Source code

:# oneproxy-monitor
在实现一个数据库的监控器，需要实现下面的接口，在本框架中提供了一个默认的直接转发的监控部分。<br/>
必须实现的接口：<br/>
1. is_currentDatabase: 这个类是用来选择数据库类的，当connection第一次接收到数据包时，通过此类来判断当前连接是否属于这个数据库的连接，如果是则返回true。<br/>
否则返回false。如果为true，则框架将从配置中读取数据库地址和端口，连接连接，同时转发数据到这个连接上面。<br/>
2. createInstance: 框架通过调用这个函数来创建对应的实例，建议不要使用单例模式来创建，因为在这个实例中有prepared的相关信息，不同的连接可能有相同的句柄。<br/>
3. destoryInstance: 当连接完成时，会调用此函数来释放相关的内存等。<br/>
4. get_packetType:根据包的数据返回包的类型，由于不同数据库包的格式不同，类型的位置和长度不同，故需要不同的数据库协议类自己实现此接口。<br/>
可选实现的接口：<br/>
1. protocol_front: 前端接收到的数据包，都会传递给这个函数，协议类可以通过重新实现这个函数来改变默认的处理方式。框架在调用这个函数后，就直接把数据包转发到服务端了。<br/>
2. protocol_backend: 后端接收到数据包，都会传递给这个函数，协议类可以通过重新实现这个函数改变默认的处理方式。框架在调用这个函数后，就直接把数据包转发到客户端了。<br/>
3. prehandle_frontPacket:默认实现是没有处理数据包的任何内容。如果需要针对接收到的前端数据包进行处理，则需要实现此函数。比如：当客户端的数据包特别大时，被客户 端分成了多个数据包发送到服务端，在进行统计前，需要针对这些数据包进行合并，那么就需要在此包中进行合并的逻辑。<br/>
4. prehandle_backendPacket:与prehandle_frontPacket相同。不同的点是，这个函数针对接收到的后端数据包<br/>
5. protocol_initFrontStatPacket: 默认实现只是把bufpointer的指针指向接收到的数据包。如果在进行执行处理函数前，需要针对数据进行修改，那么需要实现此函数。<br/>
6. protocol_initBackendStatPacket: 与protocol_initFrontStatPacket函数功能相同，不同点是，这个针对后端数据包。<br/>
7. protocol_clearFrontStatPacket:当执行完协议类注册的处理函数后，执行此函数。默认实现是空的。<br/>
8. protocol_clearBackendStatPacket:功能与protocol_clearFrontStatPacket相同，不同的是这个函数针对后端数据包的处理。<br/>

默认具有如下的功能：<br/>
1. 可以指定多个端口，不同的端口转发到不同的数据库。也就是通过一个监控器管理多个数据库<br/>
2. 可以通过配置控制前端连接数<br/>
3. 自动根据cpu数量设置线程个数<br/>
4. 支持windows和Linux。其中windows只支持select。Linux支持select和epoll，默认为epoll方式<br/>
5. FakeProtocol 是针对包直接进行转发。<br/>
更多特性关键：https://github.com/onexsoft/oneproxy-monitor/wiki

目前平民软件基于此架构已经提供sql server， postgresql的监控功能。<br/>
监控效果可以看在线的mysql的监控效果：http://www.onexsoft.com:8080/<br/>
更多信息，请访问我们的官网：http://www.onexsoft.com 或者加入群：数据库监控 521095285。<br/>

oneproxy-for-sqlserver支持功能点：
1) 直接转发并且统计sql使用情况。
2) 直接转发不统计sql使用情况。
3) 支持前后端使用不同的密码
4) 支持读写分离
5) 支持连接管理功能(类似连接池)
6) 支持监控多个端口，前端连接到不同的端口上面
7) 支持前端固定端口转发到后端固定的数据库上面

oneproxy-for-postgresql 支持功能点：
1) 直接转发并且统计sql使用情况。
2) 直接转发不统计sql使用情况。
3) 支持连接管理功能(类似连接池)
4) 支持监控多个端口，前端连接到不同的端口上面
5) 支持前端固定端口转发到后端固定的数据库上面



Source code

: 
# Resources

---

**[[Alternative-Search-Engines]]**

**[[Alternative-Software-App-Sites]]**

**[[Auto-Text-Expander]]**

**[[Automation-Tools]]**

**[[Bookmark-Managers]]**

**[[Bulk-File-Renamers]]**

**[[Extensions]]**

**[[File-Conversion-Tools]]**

++++++++

== Task to complete ==
Reproduce each line of the material above precisely.

== Exercise response ==
Source code

:# oneproxy-monitor
在实现一个数据库的监控器，需要实现下面的接口，在本框架中提供了一个默认的直接转发的监控部分。<br/>
必须实现的接口：<br/>
1. is_currentDatabase: 这个类是用来选择数据库类的，当connection第一次接收到数据包时，通过此类来判断当前连接是否属于这个数据库的连接，如果是则返回true。<br/>
否则返回false。如果为true，则框架将从配置中读取数据库地址和端口，连接连接，同时转发数据到这个连接上面。<br/>
2. createInstance: 框架通过调用这个函数来创建对应的实例，建议不要使用单例模式来创建，因为在这个实例中有prepared的相关信息，不同的连接可能有相同的句柄。<br/>
3. destoryInstance: 当连接完成时，会调用此函数来释放相关的内存等。<br/>
4. get_packetType:根据包的数据返回包的类型，由于不同数据库包的格式不同，类型的位置和长度不同，故需要不同的数据库协议类自己实现此接口。<br/>
可选实现的接口：<br/>
1. protocol_front: 前端接收到的数据包，都会传递给这个函数，协议类可以通过重新实现这个函数来改变默认的处理方式。框架在调用这个函数后，就直接把数据包转发到服务端了。<br/>
2. protocol_backend: 后端接收到数据包，都会传递给这个函数，协议类可以通过重新实现这个函数改变默认的处理方式。框架在调用这个函数后，就直接把数据包转发到客户端了。<br/>
3. prehandle_frontPacket:默认实现是没有处理数据包的任何内容。如果需要针对接收到的前端数据包进行处理，则需要实现此函数。比如：当客户端的数据包特别大时，被客户 端分成了多个数据包发送到服务端，在进行统计前，需要针对这些数据包进行合并，那么就需要在此包中进行合并的逻辑。<br/>
4. prehandle_backendPacket:与prehandle_frontPacket相同。不同的点是，这个函数针对接收到的后端数据包<br/>
5. protocol_initFrontStatPacket: 默认实现只是把bufpointer的指针指向接收到的数据包。如果在进行执行处理函数前，需要针对数据进行修改，那么需要实现此函数。<br/>
6. protocol_initBackendStatPacket: 与protocol_initFrontStatPacket函数功能相同，不同点是，这个针对后端数据包。<br/>
7. protocol_clearFrontStatPacket:当执行完协议类注册的处理函数后，执行此函数。默认实现是空的。<br/>
8. protocol_clearBackendStatPacket:功能与protocol_clearFrontStatPacket相同，不同的是这个函数针对后端数据包的处理。<br/>

默认具有如下的功能：<br/>
1. 可以指定多个端口，不同的端口转发到不同的数据库。也就是通过一个监控器管理多个数据库<br/>
2. 可以通过配置控制前端连接数<br/>
3. 自动根据cpu数量设置线程个数<br/>
4. 支持windows和Linux。其中windows只支持select。Linux支持select和epoll，默认为epoll方式<br/>
5. FakeProtocol 是针对包直接进行转发。<br/>
更多特性关键：https://github.com/onexsoft/oneproxy-monitor/wiki

目前平民软件基于此架构已经提供sql server， postgresql的监控功能。<br/>
监控效果可以看在线的mysql的监控效果：http://www.onexsoft.com:8080/<br/>
更多信息，请访问我们的官网：http://www.onexsoft.com 或者加入群：数据库监控 521095285。<br/>

oneproxy-for-sqlserver支持功能点：
1) 直接转发并且统计sql使用情况。
2) 直接转发不统计sql使用情况。
3) 支持前后端使用不同的密码
4) 支持读写分离
5) 支持连接管理功能(类似连接池)
6) 支持监控多个端口，前端连接到不同的端口上面
7) 支持前端固定端口转发到后端固定的数据库上面

oneproxy-for-postgresql 支持功能点：
1) 直接转发并且统计sql使用情况。
2) 直接转发不统计sql使用情况。
3) 支持连接管理功能(类似连接池)
4) 支持监控多个端口，前端连接到不同的端口上面
5) 支持前端固定端口转发到后端固定的数据库上面



Source code

: 
# Resources

---

**[[Alternative-Search-Engines]]**

**[[Alternative-Software-App-Sites]]**

**[[Auto-Text-Expander]]**

**[[Automation-Tools]]**

**[[Bookmark-Managers]]**

**[[Bulk-File-Renamers]]**

**[[Extensions]]**

**[[File-Conversion-Tools]]**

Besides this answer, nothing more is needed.